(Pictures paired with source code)

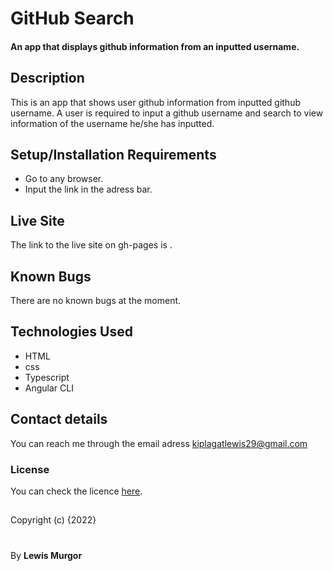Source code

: # GitHub Search

#### An app that displays github information from an inputted username.

## Description
This is an app that shows user github information from inputted github username. A user is required to input a github username and search to view information of the username he/she has inputted.

## Setup/Installation Requirements
* Go to any browser.
* Input the link   in the adress bar.

## Live Site
The link to the live site on gh-pages is .

## Known Bugs
There are no known bugs at the moment.

## Technologies Used
* HTML
* css
* Typescript
* Angular CLI

## Contact details
You can reach me through the email adress kiplagatlewis29@gmail.com 

### License
You can check the licence [here]().

##
Copyright (c) {2022}
#
 By **Lewis Murgor**
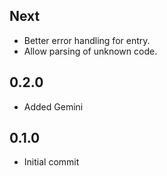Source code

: ## Next

- Better error handling for entry.
- Allow parsing of unknown code.

## 0.2.0

- Added Gemini

## 0.1.0

- Initial commit
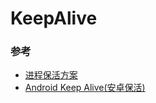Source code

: 

# KeepAlive

### 参考
- [进程保活方案]( https://github.com/yangkun19921001/KeepAlive)
- [Android Keep Alive(安卓保活)](https://github.com/gyf-dev/Cactus)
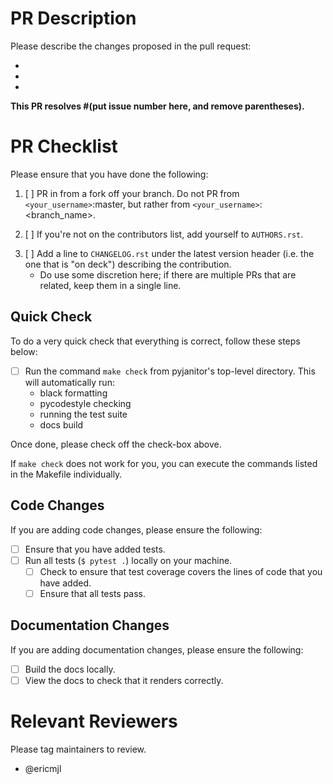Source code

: <!-- Thank you for your PR! 

BEFORE YOU CONTINUE! Please add the appropriate three-letter abbreviation to your title.

The abbreviations can be:
- [DOC]: Documentation fixes.
- [ENH]: Code contributions and new features.
- [TST]: Test-related contributions.
- [INF]: Infrastructure-related contributions.

Also, do not forget to tag the relevant issue here as well.

Finally, as commits come in, don't forget to regularly rebase!
-->

# PR Description

Please describe the changes proposed in the pull request: 

- 
- 
- 

<!-- Doing so provides maintainers with context on what the PR is, and can help us more effectively review your PR. -->

<!-- Please also identify below which issue that has been raised that you are going to close. -->

**This PR resolves #(put issue number here, and remove parentheses).**

<!-- As you go down the PR template, please feel free to delete sections that are irrelevant. -->

# PR Checklist

<!-- This checklist exists for newcomers who are not yet familiar with our requirements. If you are experienced with
the project, please feel free to delete this section. -->

Please ensure that you have done the following:

1. [ ] PR in from a fork off your branch. Do not PR from `<your_username>`:master, but rather from `<your_username>`:<branch_name>.
<!-- Doing this helps us keep the commit history much cleaner than it would otherwise be. -->
2. [ ] If you're not on the contributors list, add yourself to `AUTHORS.rst`.
<!-- We'd like to acknowledge your contributions! -->
3. [ ] Add a line to `CHANGELOG.rst` under the latest version header (i.e. the one that is "on deck") describing the contribution.
    - Do use some discretion here; if there are multiple PRs that are related, keep them in a single line.

## Quick Check

To do a very quick check that everything is correct, follow these steps below:

- [ ] Run the command `make check` from pyjanitor's top-level directory. This will automatically run:
    - black formatting
    - pycodestyle checking
    - running the test suite
    - docs build
    
Once done, please check off the check-box above.
    
If `make check` does not work for you, you can execute the commands listed in the Makefile individually.

## Code Changes

<!-- If you have not made code changes, please feel free to delete this section. -->

If you are adding code changes, please ensure the following:

- [ ] Ensure that you have added tests.
- [ ] Run all tests (`$ pytest .`) locally on your machine.
    - [ ] Check to ensure that test coverage covers the lines of code that you have added.
    - [ ] Ensure that all tests pass.

## Documentation Changes

<!-- If you have not made documentation changes, please feel free to delete this section. -->

If you are adding documentation changes, please ensure the following:

- [ ] Build the docs locally.
- [ ] View the docs to check that it renders correctly.

# Relevant Reviewers

<!-- Finally, please tag relevant maintainers to review. -->

Please tag maintainers to review.

- @ericmjl
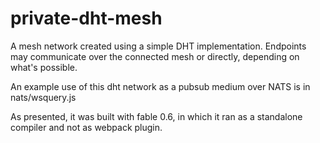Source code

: # private-dht-mesh

A mesh network created using a simple DHT implementation.  Endpoints may communicate over the connected mesh or directly, depending on what's possible.

An example use of this dht network as a pubsub medium over NATS is in nats/wsquery.js

As presented, it was built with fable 0.6, in which it ran as a standalone compiler and not as webpack plugin.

Prompt: Set apart and copy each line of the records that holds the word "https".

Answer box:
- [进程保活方案]( https://github.com/yangkun19921001/KeepAlive)
- [Android Keep Alive(安卓保活)](https://github.com/gyf-dev/Cactus)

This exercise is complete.